Task details:
What lines in the records below hold the string "github"? Please show them.

══ Source material ══

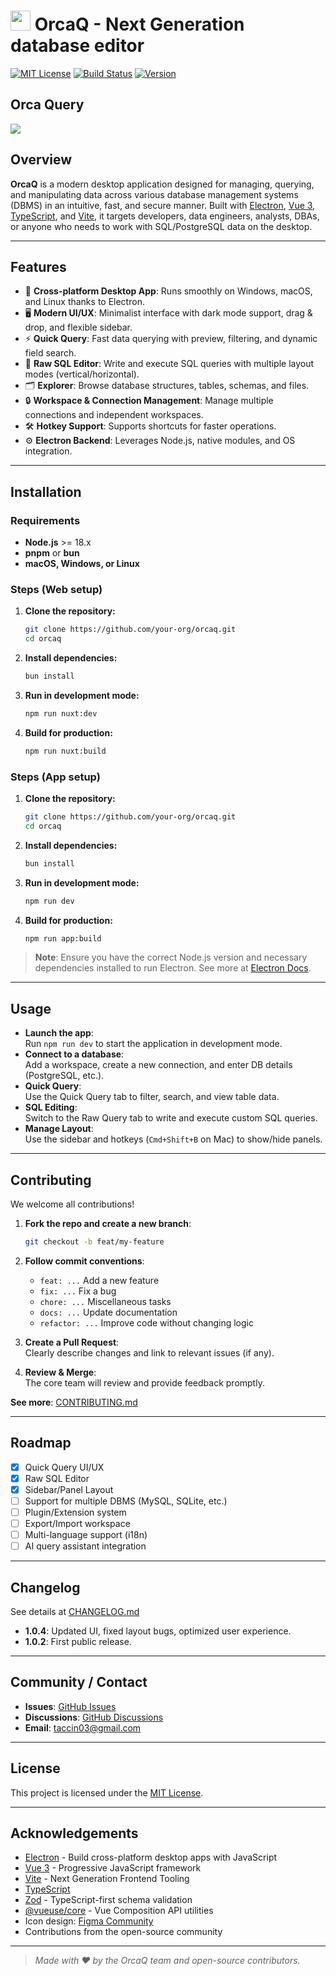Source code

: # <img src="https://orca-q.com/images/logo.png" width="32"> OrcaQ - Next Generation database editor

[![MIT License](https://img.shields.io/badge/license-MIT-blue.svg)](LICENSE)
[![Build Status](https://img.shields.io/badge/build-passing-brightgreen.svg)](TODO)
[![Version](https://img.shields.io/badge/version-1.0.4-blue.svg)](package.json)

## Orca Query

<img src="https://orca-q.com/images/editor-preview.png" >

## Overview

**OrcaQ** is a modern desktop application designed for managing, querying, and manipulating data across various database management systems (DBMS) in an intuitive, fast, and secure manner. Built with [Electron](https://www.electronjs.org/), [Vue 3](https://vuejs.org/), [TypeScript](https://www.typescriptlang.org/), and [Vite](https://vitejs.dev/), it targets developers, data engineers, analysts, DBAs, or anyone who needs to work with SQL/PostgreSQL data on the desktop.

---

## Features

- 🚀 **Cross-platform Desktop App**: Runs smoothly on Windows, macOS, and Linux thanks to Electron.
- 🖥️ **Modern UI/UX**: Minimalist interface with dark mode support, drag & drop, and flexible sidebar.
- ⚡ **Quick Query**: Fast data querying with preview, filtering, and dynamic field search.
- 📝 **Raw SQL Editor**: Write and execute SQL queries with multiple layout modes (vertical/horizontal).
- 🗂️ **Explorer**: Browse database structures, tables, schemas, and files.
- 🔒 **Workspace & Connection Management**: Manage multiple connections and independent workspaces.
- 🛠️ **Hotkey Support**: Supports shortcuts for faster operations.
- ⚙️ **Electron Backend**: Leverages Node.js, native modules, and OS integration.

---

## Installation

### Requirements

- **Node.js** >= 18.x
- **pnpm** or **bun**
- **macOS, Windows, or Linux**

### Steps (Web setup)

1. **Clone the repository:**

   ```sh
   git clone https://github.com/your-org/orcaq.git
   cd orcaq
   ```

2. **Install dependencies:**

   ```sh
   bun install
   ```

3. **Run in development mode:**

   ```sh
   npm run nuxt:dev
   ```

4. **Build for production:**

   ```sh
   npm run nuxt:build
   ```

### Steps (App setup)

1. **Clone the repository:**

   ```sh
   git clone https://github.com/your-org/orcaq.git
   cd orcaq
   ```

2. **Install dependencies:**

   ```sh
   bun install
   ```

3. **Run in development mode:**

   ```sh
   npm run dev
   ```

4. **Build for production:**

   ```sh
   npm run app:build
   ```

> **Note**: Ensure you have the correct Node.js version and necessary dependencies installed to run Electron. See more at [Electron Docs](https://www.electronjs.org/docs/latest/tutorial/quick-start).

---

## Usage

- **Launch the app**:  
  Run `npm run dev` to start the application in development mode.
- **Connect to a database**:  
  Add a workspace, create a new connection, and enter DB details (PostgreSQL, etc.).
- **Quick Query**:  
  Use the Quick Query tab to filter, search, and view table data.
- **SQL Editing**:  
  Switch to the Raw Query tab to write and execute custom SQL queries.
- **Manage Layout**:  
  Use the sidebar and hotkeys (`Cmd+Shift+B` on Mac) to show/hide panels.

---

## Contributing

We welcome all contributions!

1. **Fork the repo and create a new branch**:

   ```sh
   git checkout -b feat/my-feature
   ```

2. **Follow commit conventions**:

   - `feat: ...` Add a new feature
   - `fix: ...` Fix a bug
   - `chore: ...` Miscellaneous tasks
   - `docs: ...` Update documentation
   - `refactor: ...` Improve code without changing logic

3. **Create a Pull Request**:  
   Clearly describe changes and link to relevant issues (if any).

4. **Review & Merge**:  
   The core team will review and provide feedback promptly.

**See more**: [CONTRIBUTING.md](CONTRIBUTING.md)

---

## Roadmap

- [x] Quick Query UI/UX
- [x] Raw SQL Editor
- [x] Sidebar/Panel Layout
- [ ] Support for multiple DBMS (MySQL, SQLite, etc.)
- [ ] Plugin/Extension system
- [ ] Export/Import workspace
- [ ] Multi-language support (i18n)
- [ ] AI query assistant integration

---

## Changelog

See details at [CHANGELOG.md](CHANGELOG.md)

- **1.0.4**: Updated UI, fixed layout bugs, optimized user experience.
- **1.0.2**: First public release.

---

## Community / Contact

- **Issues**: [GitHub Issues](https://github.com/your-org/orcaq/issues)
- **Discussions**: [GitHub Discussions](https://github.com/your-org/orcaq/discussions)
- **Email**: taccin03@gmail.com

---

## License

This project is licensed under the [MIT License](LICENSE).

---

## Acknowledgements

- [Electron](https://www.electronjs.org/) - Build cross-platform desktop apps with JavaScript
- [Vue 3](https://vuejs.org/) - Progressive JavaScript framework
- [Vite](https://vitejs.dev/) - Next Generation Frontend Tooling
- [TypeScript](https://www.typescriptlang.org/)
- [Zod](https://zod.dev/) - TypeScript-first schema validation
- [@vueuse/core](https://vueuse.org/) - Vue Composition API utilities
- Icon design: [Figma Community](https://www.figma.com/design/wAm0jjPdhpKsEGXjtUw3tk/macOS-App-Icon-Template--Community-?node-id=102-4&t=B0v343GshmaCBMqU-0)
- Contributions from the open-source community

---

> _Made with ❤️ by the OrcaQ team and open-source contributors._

═══

Solution:
   git clone https://github.com/your-org/orcaq.git
   git clone https://github.com/your-org/orcaq.git
- **Issues**: [GitHub Issues](https://github.com/your-org/orcaq/issues)
- **Discussions**: [GitHub Discussions](https://github.com/your-org/orcaq/discussions)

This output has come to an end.